(Materials provided Opens)

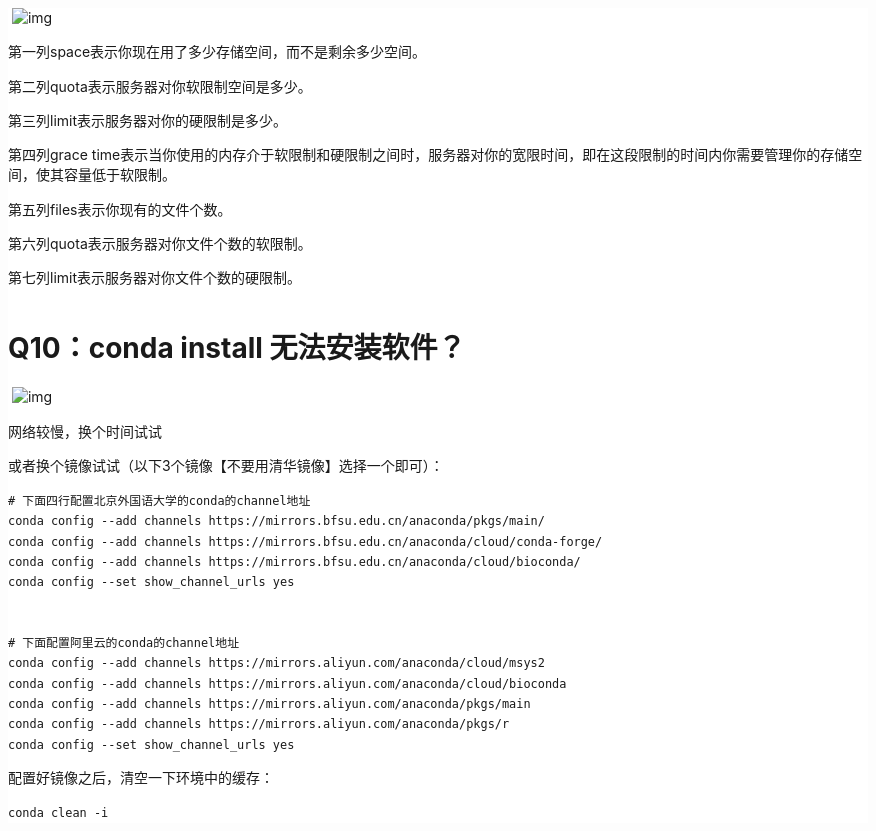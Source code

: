 


​                 ![img](https://cdn.jsdelivr.net/gh/MYiski/2022_note_figures@main/ISTBw0uHyNDVT06fNcyrkA)        

第一列space表示你现在用了多少存储空间，而不是剩余多少空间。

第二列quota表示服务器对你软限制空间是多少。

第三列limit表示服务器对你的硬限制是多少。

第四列grace time表示当你使用的内存介于软限制和硬限制之间时，服务器对你的宽限时间，即在这段限制的时间内你需要管理你的存储空间，使其容量低于软限制。

第五列files表示你现有的文件个数。

第六列quota表示服务器对你文件个数的软限制。

第七列limit表示服务器对你文件个数的硬限制。



# **Q10：conda install 无法安装软件？**

​                 ![img](https://cdn.jsdelivr.net/gh/MYiski/2022_note_figures@main/GDBoYtfjDcQ1X97IiTL8Mg.png)        



网络较慢，换个时间试试

或者换个镜像试试（以下3个镜像【不要用清华镜像】选择一个即可）：



```
# 下面四行配置北京外国语大学的conda的channel地址
conda config --add channels https://mirrors.bfsu.edu.cn/anaconda/pkgs/main/ 
conda config --add channels https://mirrors.bfsu.edu.cn/anaconda/cloud/conda-forge/ 
conda config --add channels https://mirrors.bfsu.edu.cn/anaconda/cloud/bioconda/ 
conda config --set show_channel_urls yes 


# 下面配置阿里云的conda的channel地址
conda config --add channels https://mirrors.aliyun.com/anaconda/cloud/msys2
conda config --add channels https://mirrors.aliyun.com/anaconda/cloud/bioconda
conda config --add channels https://mirrors.aliyun.com/anaconda/pkgs/main
conda config --add channels https://mirrors.aliyun.com/anaconda/pkgs/r
conda config --set show_channel_urls yes
```





配置好镜像之后，清空一下环境中的缓存：



```
conda clean -i 
```

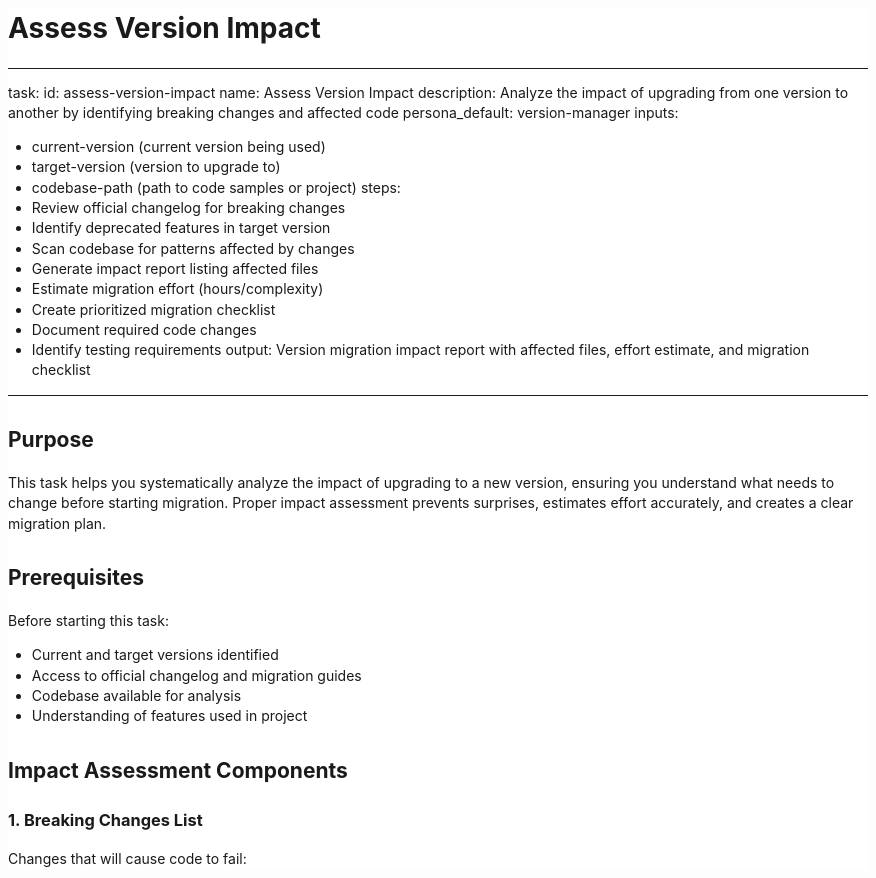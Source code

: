 

# Assess Version Impact

---

task:
id: assess-version-impact
name: Assess Version Impact
description: Analyze the impact of upgrading from one version to another by identifying breaking changes and affected code
persona_default: version-manager
inputs:
  - current-version (current version being used)
  - target-version (version to upgrade to)
  - codebase-path (path to code samples or project)
steps:
  - Review official changelog for breaking changes
  - Identify deprecated features in target version
  - Scan codebase for patterns affected by changes
  - Generate impact report listing affected files
  - Estimate migration effort (hours/complexity)
  - Create prioritized migration checklist
  - Document required code changes
  - Identify testing requirements
output: Version migration impact report with affected files, effort estimate, and migration checklist

---

## Purpose

This task helps you systematically analyze the impact of upgrading to a new version, ensuring you understand what needs to change before starting migration. Proper impact assessment prevents surprises, estimates effort accurately, and creates a clear migration plan.

## Prerequisites

Before starting this task:

- Current and target versions identified
- Access to official changelog and migration guides
- Codebase available for analysis
- Understanding of features used in project

## Impact Assessment Components

### 1. Breaking Changes List

Changes that will cause code to fail:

(Materials provided Closes)

§ **Exercise instructions**
Each line that includes the word "starting" counts once; report how many such lines the entries have, and nothing else.

§ **Task answer**
2